UN, Menguji Murid Menguji Guru


Oleh: Eko Yanche Edrie

Silang sengketa apakah UN akan dilaksanakan terus atau di revisi sebagaimana yang dikehendaki putusan Mahkamah Agung tidak menyurutkan rasa tegang para siswa dan orang tua untuk menghadapinya. Soalnya UN sebagaimana sudah digariskan Mendiknas: jalan terus.

Jalan terus artinya kurang lebih sama dengan kerepotan dan ketegangan siswa serta orang tua. Jangan-jangan UN itu kembali hanya sebagai formalitas belaka, sementara faktanya para siswa tidak mengerjakan soal ujian melainkan mengerjakan bocoran ujian.

Bocoran ujian ibarat kentut, selalu saja ada yang tutup hidung karena baunya. Tiapa siapa yang bisa menangkap tangan orang terkentut, apalagi berharap orang terkentut menjadi jujur, mengaku terus terang bahwa dialah yang terkentut.

Begitulah, sejak diterapkannya sistem Ujian Nasional, isu ujian bocor, kunci soal diperjualbelikan menjadi mengemuka. Tak lagi sekedar isu, beberapa bukti kemudian mencuat. Tahun lalu Kepala Sekolah bersama sejumlah guru di Bengkulu ditangkap polisi karena ketahuan membocorkan ujian kepada murid-muridnya.

Anehnya para eksekutif pendidikan seakan ogah untuk mengakui bahwa ada peluang ujian nasional itu untuk dibocorkan. Selain soal etika/moral yang merosot, juga sikap masyarakat yang terpenjara dengan sebuah kata: nilai ujian. Seolah kalau Ujian Nasional gagal, kiamatlah negeri ini. Karena itu semua berusaha memburu kunci bagaimana bisa UN dilewati dengan baik. Perkara jalannya ke kiri atau ke kanan itu soal lain.

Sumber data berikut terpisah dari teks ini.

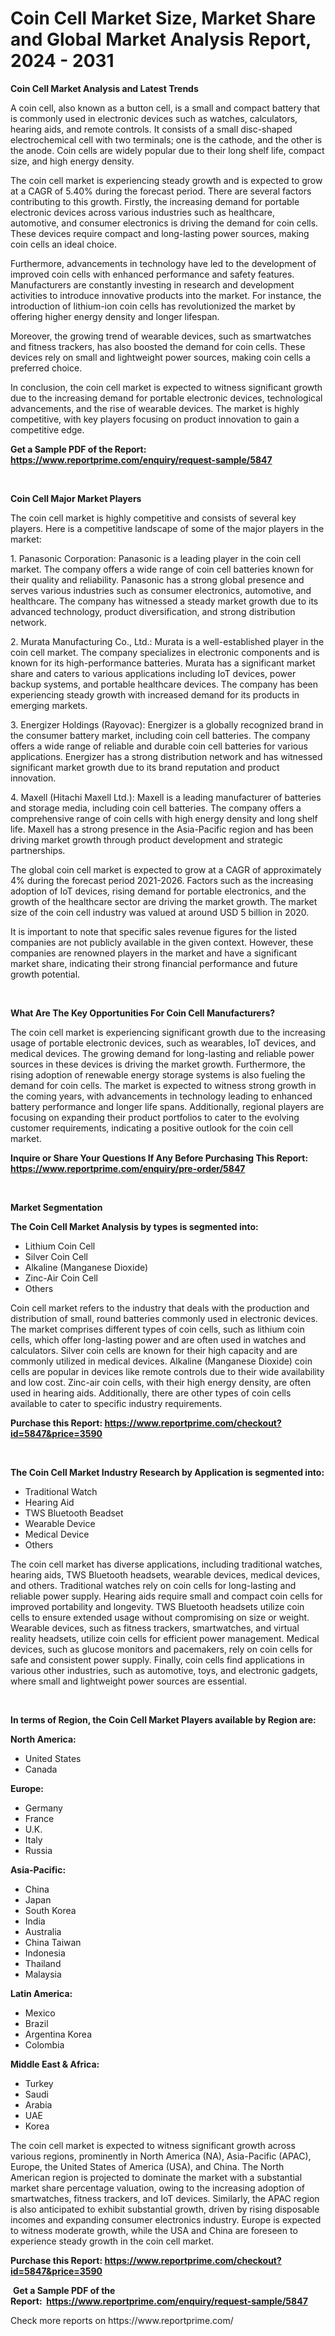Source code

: <p><h1>Coin Cell Market Size, Market Share and Global Market Analysis Report, 2024 - 2031</h1></p><p><strong>Coin Cell Market Analysis and Latest Trends</strong></p>
<p><p>A coin cell, also known as a button cell, is a small and compact battery that is commonly used in electronic devices such as watches, calculators, hearing aids, and remote controls. It consists of a small disc-shaped electrochemical cell with two terminals; one is the cathode, and the other is the anode. Coin cells are widely popular due to their long shelf life, compact size, and high energy density.</p><p>The coin cell market is experiencing steady growth and is expected to grow at a CAGR of 5.40% during the forecast period. There are several factors contributing to this growth. Firstly, the increasing demand for portable electronic devices across various industries such as healthcare, automotive, and consumer electronics is driving the demand for coin cells. These devices require compact and long-lasting power sources, making coin cells an ideal choice.</p><p>Furthermore, advancements in technology have led to the development of improved coin cells with enhanced performance and safety features. Manufacturers are constantly investing in research and development activities to introduce innovative products into the market. For instance, the introduction of lithium-ion coin cells has revolutionized the market by offering higher energy density and longer lifespan.</p><p>Moreover, the growing trend of wearable devices, such as smartwatches and fitness trackers, has also boosted the demand for coin cells. These devices rely on small and lightweight power sources, making coin cells a preferred choice.</p><p>In conclusion, the coin cell market is expected to witness significant growth due to the increasing demand for portable electronic devices, technological advancements, and the rise of wearable devices. The market is highly competitive, with key players focusing on product innovation to gain a competitive edge.</p></p>
<p><strong>Get a Sample PDF of the Report:&nbsp; <a href="https://www.reportprime.com/enquiry/request-sample/5847">https://www.reportprime.com/enquiry/request-sample/5847</a></strong></p>
<p>&nbsp;</p>
<p><strong>Coin Cell Major Market Players</strong></p>
<p><p>The coin cell market is highly competitive and consists of several key players. Here is a competitive landscape of some of the major players in the market:</p><p>1. Panasonic Corporation: Panasonic is a leading player in the coin cell market. The company offers a wide range of coin cell batteries known for their quality and reliability. Panasonic has a strong global presence and serves various industries such as consumer electronics, automotive, and healthcare. The company has witnessed a steady market growth due to its advanced technology, product diversification, and strong distribution network.</p><p>2. Murata Manufacturing Co., Ltd.: Murata is a well-established player in the coin cell market. The company specializes in electronic components and is known for its high-performance batteries. Murata has a significant market share and caters to various applications including IoT devices, power backup systems, and portable healthcare devices. The company has been experiencing steady growth with increased demand for its products in emerging markets.</p><p>3. Energizer Holdings (Rayovac): Energizer is a globally recognized brand in the consumer battery market, including coin cell batteries. The company offers a wide range of reliable and durable coin cell batteries for various applications. Energizer has a strong distribution network and has witnessed significant market growth due to its brand reputation and product innovation.</p><p>4. Maxell (Hitachi Maxell Ltd.): Maxell is a leading manufacturer of batteries and storage media, including coin cell batteries. The company offers a comprehensive range of coin cells with high energy density and long shelf life. Maxell has a strong presence in the Asia-Pacific region and has been driving market growth through product development and strategic partnerships.</p><p>The global coin cell market is expected to grow at a CAGR of approximately 4% during the forecast period 2021-2026. Factors such as the increasing adoption of IoT devices, rising demand for portable electronics, and the growth of the healthcare sector are driving the market growth. The market size of the coin cell industry was valued at around USD 5 billion in 2020.</p><p>It is important to note that specific sales revenue figures for the listed companies are not publicly available in the given context. However, these companies are renowned players in the market and have a significant market share, indicating their strong financial performance and future growth potential.</p></p>
<p>&nbsp;</p>
<p><strong>What Are The Key Opportunities For Coin Cell Manufacturers?</strong></p>
<p><p>The coin cell market is experiencing significant growth due to the increasing usage of portable electronic devices, such as wearables, IoT devices, and medical devices. The growing demand for long-lasting and reliable power sources in these devices is driving the market growth. Furthermore, the rising adoption of renewable energy storage systems is also fueling the demand for coin cells. The market is expected to witness strong growth in the coming years, with advancements in technology leading to enhanced battery performance and longer life spans. Additionally, regional players are focusing on expanding their product portfolios to cater to the evolving customer requirements, indicating a positive outlook for the coin cell market.</p></p>
<p><strong>Inquire or Share Your Questions If Any Before Purchasing This Report: <a href="https://www.reportprime.com/enquiry/pre-order/5847">https://www.reportprime.com/enquiry/pre-order/5847</a></strong></p>
<p>&nbsp;</p>
<p><strong>Market Segmentation</strong></p>
<p><strong>The Coin Cell Market Analysis by types is segmented into:</strong></p>
<p><ul><li>Lithium Coin Cell</li><li>Silver Coin Cell</li><li>Alkaline (Manganese Dioxide)</li><li>Zinc-Air Coin Cell</li><li>Others</li></ul></p>
<p><p>Coin cell market refers to the industry that deals with the production and distribution of small, round batteries commonly used in electronic devices. The market comprises different types of coin cells, such as lithium coin cells, which offer long-lasting power and are often used in watches and calculators. Silver coin cells are known for their high capacity and are commonly utilized in medical devices. Alkaline (Manganese Dioxide) coin cells are popular in devices like remote controls due to their wide availability and low cost. Zinc-air coin cells, with their high energy density, are often used in hearing aids. Additionally, there are other types of coin cells available to cater to specific industry requirements.</p></p>
<p><strong>Purchase this Report:&nbsp;<a href="https://www.reportprime.com/checkout?id=5847&price=3590">https://www.reportprime.com/checkout?id=5847&price=3590</a></strong></p>
<p>&nbsp;</p>
<p><strong>The Coin Cell Market Industry Research by Application is segmented into:</strong></p>
<p><ul><li>Traditional Watch</li><li>Hearing Aid</li><li>TWS Bluetooth Beadset</li><li>Wearable Device</li><li>Medical Device</li><li>Others</li></ul></p>
<p><p>The coin cell market has diverse applications, including traditional watches, hearing aids, TWS Bluetooth headsets, wearable devices, medical devices, and others. Traditional watches rely on coin cells for long-lasting and reliable power supply. Hearing aids require small and compact coin cells for improved portability and longevity. TWS Bluetooth headsets utilize coin cells to ensure extended usage without compromising on size or weight. Wearable devices, such as fitness trackers, smartwatches, and virtual reality headsets, utilize coin cells for efficient power management. Medical devices, such as glucose monitors and pacemakers, rely on coin cells for safe and consistent power supply. Finally, coin cells find applications in various other industries, such as automotive, toys, and electronic gadgets, where small and lightweight power sources are essential.</p></p>
<p>&nbsp;</p>
<p><strong>In terms of Region, the Coin Cell Market Players available by Region are:</strong></p>
<p>
    <p> <strong> North America: </strong>
        <ul>
            <li>United States</li>
            <li>Canada</li>
        </ul>
        </p> 
    <p> <strong> Europe: </strong>
        <ul>
            <li>Germany</li>
            <li>France</li>
            <li>U.K.</li>
            <li>Italy</li>
            <li>Russia</li>
        </ul>
        </p> 
    <p> <strong> Asia-Pacific: </strong>
        <ul>
            <li>China</li>
            <li>Japan</li>
            <li>South Korea</li>
            <li>India</li>
            <li>Australia</li>
            <li>China Taiwan</li>
            <li>Indonesia</li>
            <li>Thailand</li>
            <li>Malaysia</li>
        </ul>
        </p> 
    <p> <strong> Latin America: </strong>
        <ul>
            <li>Mexico</li>
            <li>Brazil</li>
            <li>Argentina Korea</li>
            <li>Colombia</li>
        </ul>
        </p> 
    <p> <strong> Middle East & Africa: </strong>
        <ul>
            <li>Turkey</li>
            <li>Saudi</li>
            <li>Arabia</li>
            <li>UAE</li>
            <li>Korea</li>
        </ul>
    </p>
    </p>
<p><p>The coin cell market is expected to witness significant growth across various regions, prominently in North America (NA), Asia-Pacific (APAC), Europe, the United States of America (USA), and China. The North American region is projected to dominate the market with a substantial market share percentage valuation, owing to the increasing adoption of smartwatches, fitness trackers, and IoT devices. Similarly, the APAC region is also anticipated to exhibit substantial growth, driven by rising disposable incomes and expanding consumer electronics industry. Europe is expected to witness moderate growth, while the USA and China are foreseen to experience steady growth in the coin cell market.</p></p>
<p><strong>Purchase this Report: <a href="https://www.reportprime.com/checkout?id=5847&price=3590">https://www.reportprime.com/checkout?id=5847&price=3590</a></strong></p>
<p>&nbsp;<strong>Get a Sample PDF of the Report:&nbsp;&nbsp;<a href="https://www.reportprime.com/enquiry/request-sample/5847">https://www.reportprime.com/enquiry/request-sample/5847</a></strong></p>
<p><strong></strong></p>
<p>Check more reports on https://www.reportprime.com/</p>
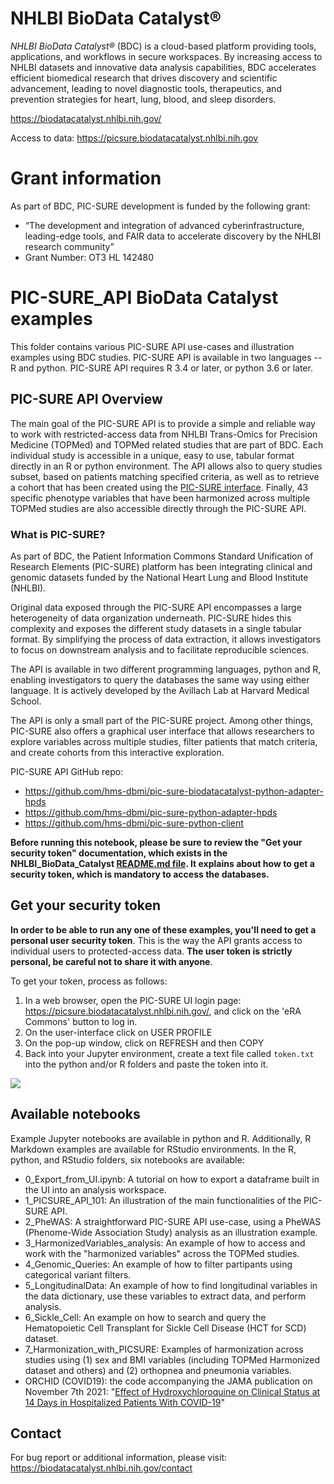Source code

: # NHLBI BioData Catalyst®
*NHLBI BioData Catalyst®* (BDC) is a cloud-based platform providing tools, applications, and workflows in secure workspaces. By increasing access to NHLBI datasets and innovative data analysis capabilities, BDC accelerates efficient biomedical research that drives discovery and scientific advancement, leading to novel diagnostic tools, therapeutics, and prevention strategies for heart, lung, blood, and sleep disorders.

https://biodatacatalyst.nhlbi.nih.gov/

Access to data: https://picsure.biodatacatalyst.nhlbi.nih.gov

# Grant information

As part of BDC, PIC-SURE development is funded by the following grant:
- “The development and integration of advanced cyberinfrastructure, leading-edge tools, and FAIR data to accelerate discovery by the NHLBI research community”
- Grant Number: OT3 HL 142480

# PIC-SURE_API BioData Catalyst examples

This folder contains various PIC-SURE API use-cases and illustration examples using BDC studies. PIC-SURE API is available in two languages --R and python. PIC-SURE API requires R 3.4 or later, or python 3.6 or later.


## PIC-SURE API Overview
The main goal of the PIC-SURE API is to provide a simple and reliable way to work with restricted-access data from NHLBI Trans-Omics for Precision Medicine (TOPMed) and TOPMed related studies that are part of BDC. Each individual study is accessible in a unique, easy to use, tabular format directly in an R or python environment. The API allows also to query studies subset, based on patients matching specified criteria, as well as to retrieve a cohort that has been created using the [PIC-SURE interface](https://picsure.biodatacatalyst.nhlbi.nih.gov). Finally, 43 specific phenotype variables that have been harmonized across multiple TOPMed studies are also accessible directly through the PIC-SURE API. 

### What is PIC-SURE? 

As part of BDC, the Patient Information Commons Standard Unification of Research Elements (PIC-SURE) platform has been integrating clinical and genomic datasets funded by the National Heart Lung and Blood Institute (NHLBI). 

Original data exposed through the PIC-SURE API encompasses a large heterogeneity of data organization underneath. PIC-SURE hides this complexity and exposes the different study datasets in a single tabular format. By simplifying the process of data extraction, it allows investigators to focus on downstream analysis and to facilitate reproducible sciences.

The API is available in two different programming languages, python and R, enabling investigators to query the databases the same way using either language. It is actively developed by the Avillach Lab at Harvard Medical School.

The API is only a small part of the PIC-SURE project. Among other things, PIC-SURE also offers a graphical user interface that allows researchers to explore variables across multiple studies, filter patients that match criteria, and create cohorts from this interactive exploration.


PIC-SURE API GitHub repo:
* https://github.com/hms-dbmi/pic-sure-biodatacatalyst-python-adapter-hpds
* https://github.com/hms-dbmi/pic-sure-python-adapter-hpds
* https://github.com/hms-dbmi/pic-sure-python-client

**Before running this notebook, please be sure to review the "Get your security token" documentation, which exists in the NHLBI_BioData_Catalyst [README.md file](https://github.com/hms-dbmi/Access-to-Data-using-PIC-SURE-API/tree/master/NHLBI_BioData_Catalyst#get-your-security-token). It explains about how to get a security token, which is mandatory to access the databases.**

## Get your security token

**In order to be able to run any one of these examples, you'll need to get a personal user security token**. This is the way the API grants access to individual users to protected-access data. **The user token is strictly personal, be careful not to share it with anyone**.

To get your token, process as follows:
1. In a web browser, open the PIC-SURE UI login page: https://picsure.biodatacatalyst.nhlbi.nih.gov/, and click on the 'eRA Commons' button to log in.
2. On the user-interface click on USER PROFILE
3. On the pop-up window, click on REFRESH and then COPY
4. Back into your Jupyter environment, create a text file called `token.txt` into the python and/or R folders and paste the token into it.

<img src="https://drive.google.com/uc?id=1WjPgOqKAuaEs6BEpzCHBEMpdhiua7Jez">

## Available notebooks

Example Jupyter notebooks are available in python and R. Additionally, R Markdown examples are available for RStudio environments. In the R, python, and RStudio folders, six notebooks are available:
- 0_Export_from_UI.ipynb: A tutorial on how to export a dataframe built in the UI into an analysis workspace.
- 1_PICSURE_API_101: An illustration of the main functionalities of the PIC-SURE API.
- 2_PheWAS: A straightforward PIC-SURE API use-case, using a PheWAS (Phenome-Wide Association Study) analysis as an illustration example.
- 3_HarmonizedVariables_analysis: An example of how to access and work with the "harmonized variables" across the TOPMed studies.
- 4_Genomic_Queries: An example of how to filter partipants using categorical variant filters. 
- 5_LongitudinalData: An example of how to find longitudinal variables in the data dictionary, use these variables to extract data, and perform analysis. 
- 6_Sickle_Cell: An example on how to search and query the Hematopoietic Cell Transplant for Sickle Cell Disease (HCT for SCD) dataset.
- 7_Harmonization_with_PICSURE: Examples of harmonization across studies using (1) sex and BMI variables (including TOPMed Harmonized dataset and others) and (2) orthopnea and pneumonia variables.
- ORCHID (COVID19): the code accompanying the JAMA publication on November 7th 2021: "[Effect of Hydroxychloroquine on Clinical Status at 14 Days in Hospitalized Patients With COVID-19](https://jamanetwork.com/journals/jama/fullarticle/2772922)"

## Contact

For bug report or additional information, please visit: https://biodatacatalyst.nhlbi.nih.gov/contact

Pekan lalu Kepala Dinas Pendidikan Provinsi Sumatera Barat Burhasman Bur sampai ‘mambana’ meminta para orang tua dan siswa yang akan menghadapi UN untuk tidak mempercayai adanya kabar bahwa kunci soal UN sudah beredar dan ditransaksikan secara gelap.

Sebenarnya Burhasman ada benarnya juga. Secara logika, jika mengikuti proses ideal, sangat tipis kemungkinan soal UN itu bisa bocor sampai ke tangan siswa. Karena prosesnya sendiri dari penyusunan soal, kompilasi sampai ke proses cetak senantiasa berada di bawah pengawalan ketat aparat kepolisian. Ketika soal-soal itu sudah selesai dicetak, para pencetakpun masih dikarantina. Sedangkan dokumen soal disegel lalu diangkut ke markas polisi untuk didistribusikan ke sekolah-sekolah, juga di bawah pengawalan ketat.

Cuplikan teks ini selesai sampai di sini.